:: Records supplied ::
[Start of section]

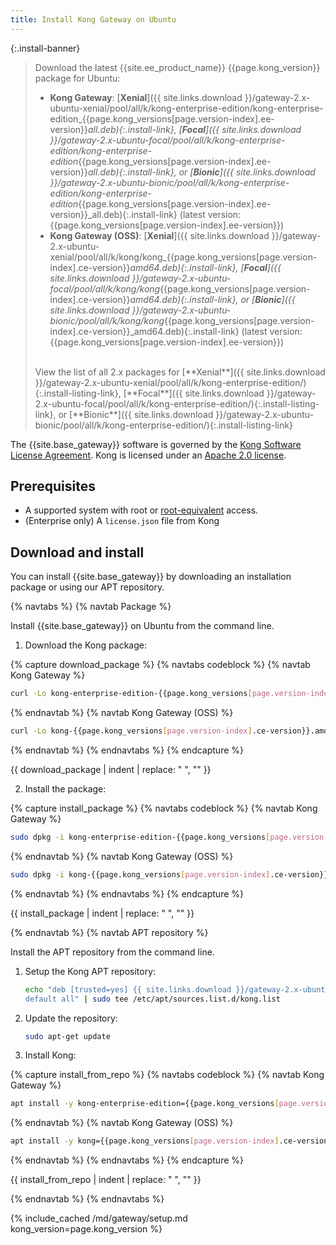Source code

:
 ```yaml
---
title: Install Kong Gateway on Ubuntu
---
```


<!-- Banner with links to latest downloads -->
<!-- The install-link and install-listing-link classes are used for tracking, do not remove -->

{:.install-banner}
> Download the latest {{site.ee_product_name}} {{page.kong_version}} package for Ubuntu:
> * **Kong Gateway**:
> [**Xenial**]({{ site.links.download }}/gateway-2.x-ubuntu-xenial/pool/all/k/kong-enterprise-edition/kong-enterprise-edition_{{page.kong_versions[page.version-index].ee-version}}_all.deb){:.install-link},
> [**Focal**]({{ site.links.download }}/gateway-2.x-ubuntu-focal/pool/all/k/kong-enterprise-edition/kong-enterprise-edition_{{page.kong_versions[page.version-index].ee-version}}_all.deb){:.install-link}, or
> [**Bionic**]({{ site.links.download }}/gateway-2.x-ubuntu-bionic/pool/all/k/kong-enterprise-edition/kong-enterprise-edition_{{page.kong_versions[page.version-index].ee-version}}_all.deb){:.install-link}
> (latest version: {{page.kong_versions[page.version-index].ee-version}})
> * **Kong Gateway (OSS)**:
> [**Xenial**]({{ site.links.download }}/gateway-2.x-ubuntu-xenial/pool/all/k/kong/kong_{{page.kong_versions[page.version-index].ce-version}}_amd64.deb){:.install-link},
> [**Focal**]({{ site.links.download }}/gateway-2.x-ubuntu-focal/pool/all/k/kong/kong_{{page.kong_versions[page.version-index].ce-version}}_amd64.deb){:.install-link}, or
> [**Bionic**]({{ site.links.download }}/gateway-2.x-ubuntu-bionic/pool/all/k/kong/kong_{{page.kong_versions[page.version-index].ce-version}}_amd64.deb){:.install-link}
>(latest version: {{page.kong_versions[page.version-index].ee-version}})
>
> <br>
> <span class="install-subtitle">View the list of all 2.x packages for
> [**Xenial**]({{ site.links.download }}/gateway-2.x-ubuntu-xenial/pool/all/k/kong-enterprise-edition/){:.install-listing-link},
> [**Focal**]({{ site.links.download }}/gateway-2.x-ubuntu-focal/pool/all/k/kong-enterprise-edition/){:.install-listing-link}, or
> [**Bionic**]({{ site.links.download }}/gateway-2.x-ubuntu-bionic/pool/all/k/kong-enterprise-edition/){:.install-listing-link}
>  </span>


The {{site.base_gateway}} software is governed by the
[Kong Software License Agreement](https://konghq.com/kongsoftwarelicense).
Kong is licensed under an
[Apache 2.0 license](https://github.com/Kong/kong/blob/master/LICENSE).

## Prerequisites

* A supported system with root or [root-equivalent](/gateway/{{page.kong_version}}/plan-and-deploy/kong-user/) access.
* (Enterprise only) A `license.json` file from Kong

## Download and install

You can install {{site.base_gateway}} by downloading an installation package or using our APT repository.

{% navtabs %}
{% navtab Package %}

Install {{site.base_gateway}} on Ubuntu from the command line.

1. Download the Kong package:

{% capture download_package %}
{% navtabs codeblock %}
{% navtab Kong Gateway %}
```bash
curl -Lo kong-enterprise-edition-{{page.kong_versions[page.version-index].ee-version}}.all.deb "{{ site.links.download }}/gateway-2.x-ubuntu-$(lsb_release -cs)/pool/all/k/kong/kong_{{page.kong_versions[page.version-index].ee-version}}_amd64.deb"
```
{% endnavtab %}
{% navtab Kong Gateway (OSS) %}
```bash
curl -Lo kong-{{page.kong_versions[page.version-index].ce-version}}.amd64.deb "{{ site.links.download }}/gateway-2.x-ubuntu-$(lsb_release -cs)/pool/all/k/kong/kong_{{page.kong_versions[page.version-index].ce-version}}_amd64.deb"
 ```
{% endnavtab %}
{% endnavtabs %}
{% endcapture %}

{{ download_package | indent | replace: " </code>", "</code>" }}

2. Install the package:

{% capture install_package %}
{% navtabs codeblock %}
{% navtab Kong Gateway %}
```bash
sudo dpkg -i kong-enterprise-edition-{{page.kong_versions[page.version-index].ee-version}}.all.deb
```
{% endnavtab %}
{% navtab Kong Gateway (OSS) %}
```bash
sudo dpkg -i kong-{{page.kong_versions[page.version-index].ce-version}}.amd64.deb
```
{% endnavtab %}
{% endnavtabs %}
{% endcapture %}

{{ install_package | indent | replace: " </code>", "</code>" }}

{% endnavtab %}
{% navtab APT repository %}

Install the APT repository from the command line.

1. Setup the Kong APT repository:
    ```bash
    echo "deb [trusted=yes] {{ site.links.download }}/gateway-2.x-ubuntu-$(lsb_release -sc)/ \
    default all" | sudo tee /etc/apt/sources.list.d/kong.list
    ```

2. Update the repository:
    ```bash
    sudo apt-get update
    ```

3. Install Kong:

{% capture install_from_repo %}
{% navtabs codeblock %}
{% navtab Kong Gateway %}
```bash
apt install -y kong-enterprise-edition={{page.kong_versions[page.version-index].ee-version}}
```
{% endnavtab %}
{% navtab Kong Gateway (OSS) %}
```bash
apt install -y kong={{page.kong_versions[page.version-index].ce-version}}
```
{% endnavtab %}
{% endnavtabs %}
{% endcapture %}

{{ install_from_repo | indent | replace: " </code>", "</code>" }}

{% endnavtab %}
{% endnavtabs %}

{% include_cached /md/gateway/setup.md kong_version=page.kong_version %}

[End of section]

:: Problem description ::
Search the listing above for "command" and copy every line that has it.

:: Your response ::
Install {{site.base_gateway}} on Ubuntu from the command line.
Install the APT repository from the command line.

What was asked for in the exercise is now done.